## REQUIREMENT
All lines in the material containing the word "correctamente" need to be copied.
Start of Block
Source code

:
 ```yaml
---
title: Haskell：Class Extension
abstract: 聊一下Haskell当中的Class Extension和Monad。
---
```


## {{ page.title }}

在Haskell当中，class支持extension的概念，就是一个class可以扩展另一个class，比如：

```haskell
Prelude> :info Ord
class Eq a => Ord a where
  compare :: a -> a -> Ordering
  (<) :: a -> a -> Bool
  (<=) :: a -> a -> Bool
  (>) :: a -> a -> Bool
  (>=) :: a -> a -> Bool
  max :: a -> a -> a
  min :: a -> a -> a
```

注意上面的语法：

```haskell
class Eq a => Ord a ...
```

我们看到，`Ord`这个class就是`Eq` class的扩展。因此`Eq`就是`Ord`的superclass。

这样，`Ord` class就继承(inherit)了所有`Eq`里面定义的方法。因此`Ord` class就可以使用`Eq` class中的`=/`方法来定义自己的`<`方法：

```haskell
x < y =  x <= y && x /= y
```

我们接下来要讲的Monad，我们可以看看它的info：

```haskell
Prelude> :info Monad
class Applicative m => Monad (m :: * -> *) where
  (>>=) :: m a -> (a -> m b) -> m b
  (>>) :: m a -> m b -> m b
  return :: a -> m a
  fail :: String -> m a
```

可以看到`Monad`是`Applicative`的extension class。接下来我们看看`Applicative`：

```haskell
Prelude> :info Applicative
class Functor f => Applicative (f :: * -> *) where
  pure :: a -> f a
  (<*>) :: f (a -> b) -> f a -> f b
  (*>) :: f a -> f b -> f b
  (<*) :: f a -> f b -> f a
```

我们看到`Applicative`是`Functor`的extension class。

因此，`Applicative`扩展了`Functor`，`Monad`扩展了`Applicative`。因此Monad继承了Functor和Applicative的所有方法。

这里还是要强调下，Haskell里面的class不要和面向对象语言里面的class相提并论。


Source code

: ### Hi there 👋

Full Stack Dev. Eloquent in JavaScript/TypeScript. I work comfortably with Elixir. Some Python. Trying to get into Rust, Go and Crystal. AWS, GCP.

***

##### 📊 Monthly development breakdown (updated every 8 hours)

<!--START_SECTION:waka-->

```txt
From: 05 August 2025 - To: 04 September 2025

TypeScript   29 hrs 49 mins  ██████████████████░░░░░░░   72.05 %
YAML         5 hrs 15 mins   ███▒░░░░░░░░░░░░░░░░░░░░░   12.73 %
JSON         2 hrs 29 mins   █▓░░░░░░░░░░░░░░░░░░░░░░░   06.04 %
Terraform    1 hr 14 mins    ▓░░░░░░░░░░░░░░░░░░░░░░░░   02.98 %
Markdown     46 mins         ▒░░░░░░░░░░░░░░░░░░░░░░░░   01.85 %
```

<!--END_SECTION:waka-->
End of Block
Start of Block
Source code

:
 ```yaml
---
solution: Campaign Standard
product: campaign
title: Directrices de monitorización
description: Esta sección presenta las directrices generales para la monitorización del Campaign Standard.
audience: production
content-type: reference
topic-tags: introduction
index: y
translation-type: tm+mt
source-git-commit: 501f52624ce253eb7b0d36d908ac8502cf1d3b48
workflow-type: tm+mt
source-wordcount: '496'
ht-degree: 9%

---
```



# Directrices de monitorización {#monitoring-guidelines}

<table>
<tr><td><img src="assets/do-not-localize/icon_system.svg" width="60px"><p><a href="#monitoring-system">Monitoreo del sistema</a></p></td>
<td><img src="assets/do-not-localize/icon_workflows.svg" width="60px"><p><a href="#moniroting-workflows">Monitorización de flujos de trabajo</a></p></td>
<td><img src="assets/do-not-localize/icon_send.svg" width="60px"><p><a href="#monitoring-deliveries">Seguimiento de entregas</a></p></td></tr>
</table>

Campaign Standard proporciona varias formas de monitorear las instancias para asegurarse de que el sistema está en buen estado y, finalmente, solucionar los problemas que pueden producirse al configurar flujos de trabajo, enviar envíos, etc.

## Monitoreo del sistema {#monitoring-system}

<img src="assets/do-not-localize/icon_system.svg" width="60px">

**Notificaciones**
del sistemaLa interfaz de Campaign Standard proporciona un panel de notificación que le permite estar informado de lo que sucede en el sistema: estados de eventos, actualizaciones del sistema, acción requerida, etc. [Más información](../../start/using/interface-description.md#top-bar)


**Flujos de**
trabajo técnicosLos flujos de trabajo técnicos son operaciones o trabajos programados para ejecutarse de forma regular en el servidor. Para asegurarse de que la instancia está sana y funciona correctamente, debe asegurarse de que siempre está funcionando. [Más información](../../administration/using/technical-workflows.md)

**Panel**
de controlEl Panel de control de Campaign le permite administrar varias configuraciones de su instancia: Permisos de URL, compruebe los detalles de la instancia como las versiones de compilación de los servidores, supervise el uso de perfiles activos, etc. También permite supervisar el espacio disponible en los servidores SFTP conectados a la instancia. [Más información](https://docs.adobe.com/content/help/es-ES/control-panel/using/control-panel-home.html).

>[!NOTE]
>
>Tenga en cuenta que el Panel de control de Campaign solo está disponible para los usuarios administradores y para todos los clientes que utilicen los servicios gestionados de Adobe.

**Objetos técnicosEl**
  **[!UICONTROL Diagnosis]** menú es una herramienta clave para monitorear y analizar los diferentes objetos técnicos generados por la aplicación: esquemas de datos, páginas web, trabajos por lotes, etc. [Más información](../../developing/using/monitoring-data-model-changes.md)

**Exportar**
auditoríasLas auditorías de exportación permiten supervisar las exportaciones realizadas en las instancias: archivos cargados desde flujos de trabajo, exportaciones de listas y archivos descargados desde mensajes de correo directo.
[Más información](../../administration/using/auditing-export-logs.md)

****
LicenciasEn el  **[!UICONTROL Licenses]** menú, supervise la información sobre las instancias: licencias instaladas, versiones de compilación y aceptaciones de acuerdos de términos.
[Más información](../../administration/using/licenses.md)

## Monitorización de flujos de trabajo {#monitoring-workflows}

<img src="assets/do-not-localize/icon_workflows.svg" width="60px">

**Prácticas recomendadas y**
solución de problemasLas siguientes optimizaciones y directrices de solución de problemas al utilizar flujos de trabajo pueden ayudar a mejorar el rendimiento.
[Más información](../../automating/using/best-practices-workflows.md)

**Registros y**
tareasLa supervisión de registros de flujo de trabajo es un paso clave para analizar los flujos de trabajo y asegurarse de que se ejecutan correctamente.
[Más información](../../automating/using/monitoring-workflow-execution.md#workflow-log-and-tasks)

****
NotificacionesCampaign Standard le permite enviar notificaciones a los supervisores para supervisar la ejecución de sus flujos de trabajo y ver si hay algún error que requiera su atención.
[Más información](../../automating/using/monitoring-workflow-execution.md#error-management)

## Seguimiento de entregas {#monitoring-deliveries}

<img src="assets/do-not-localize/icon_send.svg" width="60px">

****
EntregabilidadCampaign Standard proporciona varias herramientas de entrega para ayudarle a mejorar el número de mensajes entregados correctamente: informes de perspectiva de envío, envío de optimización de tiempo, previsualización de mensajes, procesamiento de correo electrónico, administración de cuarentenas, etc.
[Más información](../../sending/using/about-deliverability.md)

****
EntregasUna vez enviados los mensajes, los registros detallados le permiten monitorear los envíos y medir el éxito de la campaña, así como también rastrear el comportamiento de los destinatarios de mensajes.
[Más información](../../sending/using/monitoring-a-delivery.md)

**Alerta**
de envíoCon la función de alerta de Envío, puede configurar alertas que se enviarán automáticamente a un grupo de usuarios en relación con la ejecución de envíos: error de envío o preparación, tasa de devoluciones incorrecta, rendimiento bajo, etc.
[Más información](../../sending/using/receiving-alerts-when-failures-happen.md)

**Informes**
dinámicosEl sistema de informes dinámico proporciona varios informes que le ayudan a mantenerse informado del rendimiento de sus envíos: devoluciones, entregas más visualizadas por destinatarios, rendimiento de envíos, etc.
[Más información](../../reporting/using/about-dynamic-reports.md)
End of Block
Start of Block
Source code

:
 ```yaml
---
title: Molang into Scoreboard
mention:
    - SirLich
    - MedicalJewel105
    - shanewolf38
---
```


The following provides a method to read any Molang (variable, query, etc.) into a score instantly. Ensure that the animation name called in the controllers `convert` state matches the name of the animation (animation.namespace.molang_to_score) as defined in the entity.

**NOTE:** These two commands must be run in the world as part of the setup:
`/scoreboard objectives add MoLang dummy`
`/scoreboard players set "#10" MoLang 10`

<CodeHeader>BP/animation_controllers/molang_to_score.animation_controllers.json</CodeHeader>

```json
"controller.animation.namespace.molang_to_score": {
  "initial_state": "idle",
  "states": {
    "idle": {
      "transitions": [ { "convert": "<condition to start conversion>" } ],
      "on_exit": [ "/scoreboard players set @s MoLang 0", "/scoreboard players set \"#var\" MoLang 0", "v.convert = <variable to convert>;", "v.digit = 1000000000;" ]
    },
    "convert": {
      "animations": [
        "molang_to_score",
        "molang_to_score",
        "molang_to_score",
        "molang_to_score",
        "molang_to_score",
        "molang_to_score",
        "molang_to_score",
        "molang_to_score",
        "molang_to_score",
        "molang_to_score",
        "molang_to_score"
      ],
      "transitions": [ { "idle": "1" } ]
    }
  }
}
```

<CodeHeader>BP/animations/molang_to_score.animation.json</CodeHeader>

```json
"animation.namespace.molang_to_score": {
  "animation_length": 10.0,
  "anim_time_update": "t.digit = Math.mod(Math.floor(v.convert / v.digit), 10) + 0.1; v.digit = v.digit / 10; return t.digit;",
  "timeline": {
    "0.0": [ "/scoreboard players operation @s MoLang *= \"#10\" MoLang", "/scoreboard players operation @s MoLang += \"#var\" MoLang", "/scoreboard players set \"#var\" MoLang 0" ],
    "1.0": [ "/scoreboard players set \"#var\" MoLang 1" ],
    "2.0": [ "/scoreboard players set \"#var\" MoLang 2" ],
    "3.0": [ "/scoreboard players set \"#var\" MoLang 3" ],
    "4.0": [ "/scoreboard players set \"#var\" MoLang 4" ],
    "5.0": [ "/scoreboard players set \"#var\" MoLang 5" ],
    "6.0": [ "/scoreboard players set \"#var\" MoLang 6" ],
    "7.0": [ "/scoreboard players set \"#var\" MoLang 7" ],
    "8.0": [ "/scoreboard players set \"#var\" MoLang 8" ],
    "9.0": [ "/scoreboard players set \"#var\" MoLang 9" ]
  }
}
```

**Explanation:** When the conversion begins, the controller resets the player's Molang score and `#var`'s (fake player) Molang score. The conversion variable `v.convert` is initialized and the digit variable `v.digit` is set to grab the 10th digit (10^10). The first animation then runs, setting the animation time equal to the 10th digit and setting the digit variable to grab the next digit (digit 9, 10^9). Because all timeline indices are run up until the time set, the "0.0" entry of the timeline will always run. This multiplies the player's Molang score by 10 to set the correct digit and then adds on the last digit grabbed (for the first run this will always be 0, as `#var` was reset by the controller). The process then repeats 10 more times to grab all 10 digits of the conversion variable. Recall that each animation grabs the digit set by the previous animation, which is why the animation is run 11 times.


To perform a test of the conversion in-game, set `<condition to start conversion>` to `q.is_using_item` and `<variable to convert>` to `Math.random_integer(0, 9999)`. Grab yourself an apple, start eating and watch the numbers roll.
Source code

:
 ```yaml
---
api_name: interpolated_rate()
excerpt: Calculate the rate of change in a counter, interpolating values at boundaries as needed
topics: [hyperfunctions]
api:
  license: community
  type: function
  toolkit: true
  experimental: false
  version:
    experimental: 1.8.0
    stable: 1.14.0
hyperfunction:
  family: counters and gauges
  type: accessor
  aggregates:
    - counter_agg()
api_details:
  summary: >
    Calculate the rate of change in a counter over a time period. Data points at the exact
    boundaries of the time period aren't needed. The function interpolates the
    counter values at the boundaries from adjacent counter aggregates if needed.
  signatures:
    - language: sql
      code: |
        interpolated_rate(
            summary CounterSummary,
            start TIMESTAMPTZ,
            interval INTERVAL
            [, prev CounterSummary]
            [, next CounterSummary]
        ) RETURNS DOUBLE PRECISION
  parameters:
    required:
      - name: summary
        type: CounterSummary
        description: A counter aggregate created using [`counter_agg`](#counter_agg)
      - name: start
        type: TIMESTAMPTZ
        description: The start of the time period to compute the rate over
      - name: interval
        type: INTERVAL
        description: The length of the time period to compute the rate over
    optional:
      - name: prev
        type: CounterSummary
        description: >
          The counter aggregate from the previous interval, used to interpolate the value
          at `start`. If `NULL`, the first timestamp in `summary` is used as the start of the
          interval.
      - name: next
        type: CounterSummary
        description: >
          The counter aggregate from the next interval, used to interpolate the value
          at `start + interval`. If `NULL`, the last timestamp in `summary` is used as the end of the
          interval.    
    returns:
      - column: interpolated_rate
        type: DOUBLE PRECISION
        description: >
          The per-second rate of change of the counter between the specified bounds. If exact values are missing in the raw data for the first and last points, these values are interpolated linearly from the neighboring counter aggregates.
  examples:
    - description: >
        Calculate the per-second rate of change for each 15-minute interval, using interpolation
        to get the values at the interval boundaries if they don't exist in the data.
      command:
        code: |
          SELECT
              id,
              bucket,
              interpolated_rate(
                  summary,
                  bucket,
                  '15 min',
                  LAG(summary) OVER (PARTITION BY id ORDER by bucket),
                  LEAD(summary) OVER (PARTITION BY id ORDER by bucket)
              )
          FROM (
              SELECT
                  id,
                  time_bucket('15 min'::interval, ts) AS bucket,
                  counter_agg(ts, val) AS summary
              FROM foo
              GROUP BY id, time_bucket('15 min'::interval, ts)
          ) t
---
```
End of Block
## REPLY
trabajo técnicosLos flujos de trabajo técnicos son operaciones o trabajos programados para ejecutarse de forma regular en el servidor. Para asegurarse de que la instancia está sana y funciona correctamente, debe asegurarse de que siempre está funcionando. [Más información](../../administration/using/technical-workflows.md)
tareasLa supervisión de registros de flujo de trabajo es un paso clave para analizar los flujos de trabajo y asegurarse de que se ejecutan correctamente.
EntregabilidadCampaign Standard proporciona varias herramientas de entrega para ayudarle a mejorar el número de mensajes entregados correctamente: informes de perspectiva de envío, envío de optimización de tiempo, previsualización de mensajes, procesamiento de correo electrónico, administración de cuarentenas, etc.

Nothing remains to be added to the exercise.